With all the hubbub surrounding Against Me!’s recent signing to Sire Records, a subsidiary of Warner Bros, it’s probably the perfect time to review their latest full release. Not that I’m attempting to cover up for the fact I managed to lose this in my ‘to review’ pile. Oh no, not at all.

Anyway, despite this record seeing its official release in September 2005 – a good 3 months before we learned of said signing – you can see the leanings toward an ever so slightly different audience. The opening tracks are catchy, no question, but they’re catchy in a style that is entirely non-reminiscent of Pints of Guinness, et al. ‘Unprotected sex with multiple partners’ is where I think Against Me! are going to head now that they’ve signed to Sire. It’s the Against Me! that you know and love, but the bass lines sound like something from a Franz Ferdinand record! It comes across bearing a much stronger dance/indie vibe whilst retaining the trademark vocals.

14 tracks.
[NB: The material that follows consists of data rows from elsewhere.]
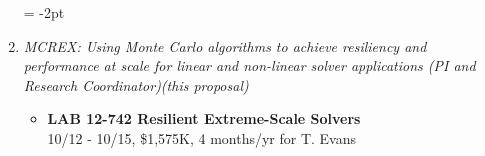 \begin{enumerate}
  \vspace{-2ex}
  \parskip = -2pt

\item{\em MCREX: Using Monte Carlo algorithms to achieve resiliency 
    and performance at scale for linear and non-linear solver
    applications (PI and Research Coordinator)(this proposal)}
  \begin{itemize}
  \item
    {\bf LAB 12-742 Resilient Extreme-Scale Solvers}\\
    10/12 - 10/15, \$1,575K, 4 months/yr for T. Evans
  \end{itemize}
  
\end{enumerate}



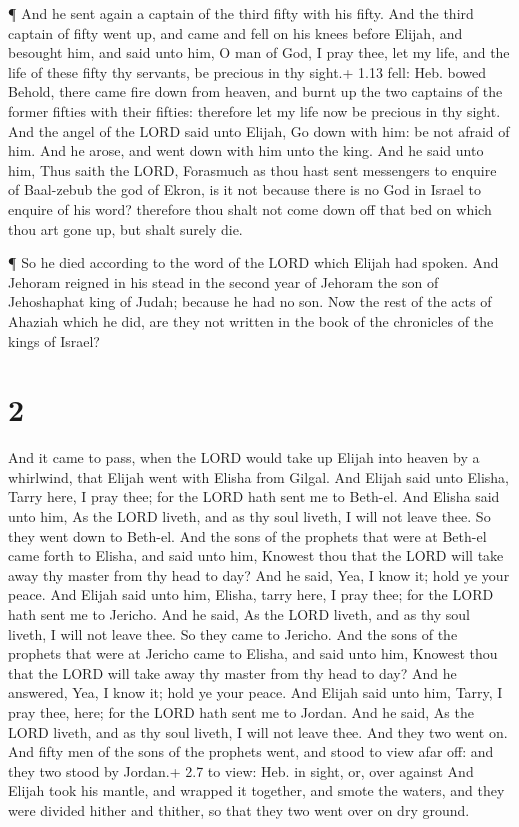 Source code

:  ¶ And he sent again a captain of the third fifty with his
fifty. And the third captain of fifty went up, and came and fell on his
knees before Elijah, and besought him, and said unto him, O man of God,
I pray thee, let my life, and the life of these fifty thy servants, be
precious in thy sight.+ 1.13 fell: Heb. bowed  Behold,
there came fire down from heaven, and burnt up the two captains of the
former fifties with their fifties: therefore let my life now be precious
in thy sight.  And the angel of the LORD said unto Elijah,
Go down with him: be not afraid of him. And he arose, and went down with
him unto the king.  And he said unto him, Thus saith the
LORD, Forasmuch as thou hast sent messengers to enquire of Baal-zebub
the god of Ekron, is it not because there is no God in Israel to enquire
of his word? therefore thou shalt not come down off that bed on which
thou art gone up, but shalt surely die.

 ¶ So he died according to the word of the LORD which
Elijah had spoken. And Jehoram reigned in his stead in the second year
of Jehoram the son of Jehoshaphat king of Judah; because he had no son.
 Now the rest of the acts of Ahaziah which he did, are they
not written in the book of the chronicles of the kings of Israel?

\hypertarget{section-1}{%
\section{2}\label{section-1}}

 And it came to pass, when the LORD would take up Elijah
into heaven by a whirlwind, that Elijah went with Elisha from Gilgal.
 And Elijah said unto Elisha, Tarry here, I pray thee; for
the LORD hath sent me to Beth-el. And Elisha said unto him, As the LORD
liveth, and as thy soul liveth, I will not leave thee. So they went down
to Beth-el.  And the sons of the prophets that were at
Beth-el came forth to Elisha, and said unto him, Knowest thou that the
LORD will take away thy master from thy head to day? And he said, Yea, I
know it; hold ye your peace.  And Elijah said unto him,
Elisha, tarry here, I pray thee; for the LORD hath sent me to Jericho.
And he said, As the LORD liveth, and as thy soul liveth, I will not
leave thee. So they came to Jericho.  And the sons of the
prophets that were at Jericho came to Elisha, and said unto him, Knowest
thou that the LORD will take away thy master from thy head to day? And
he answered, Yea, I know it; hold ye your peace.  And Elijah
said unto him, Tarry, I pray thee, here; for the LORD hath sent me to
Jordan. And he said, As the LORD liveth, and as thy soul liveth, I will
not leave thee. And they two went on.  And fifty men of the
sons of the prophets went, and stood to view afar off: and they two
stood by Jordan.+ 2.7 to view: Heb. in sight, or, over against
 And Elijah took his mantle, and wrapped it together, and
smote the waters, and they were divided hither and thither, so that they
two went over on dry ground.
It’s good value, if I’m honest, but along with great songs like ‘Unprotected…’ and the Condoleezza Rice ‘tribute’ song ‘From Her Lips to God’s Ears (The Energizer)’, it includes the turgid shit that is ‘Holy Shit’ and that awfully produced ‘Joy’ – a song which sounded brilliant to me on the demos which were leaked early last year and has now been butchered into substantially less than a shadow of its former self and I was massively disappointed upon first listening to it. ‘Even at our worst we’re still better than most (the roller)’ is pretty naff, too.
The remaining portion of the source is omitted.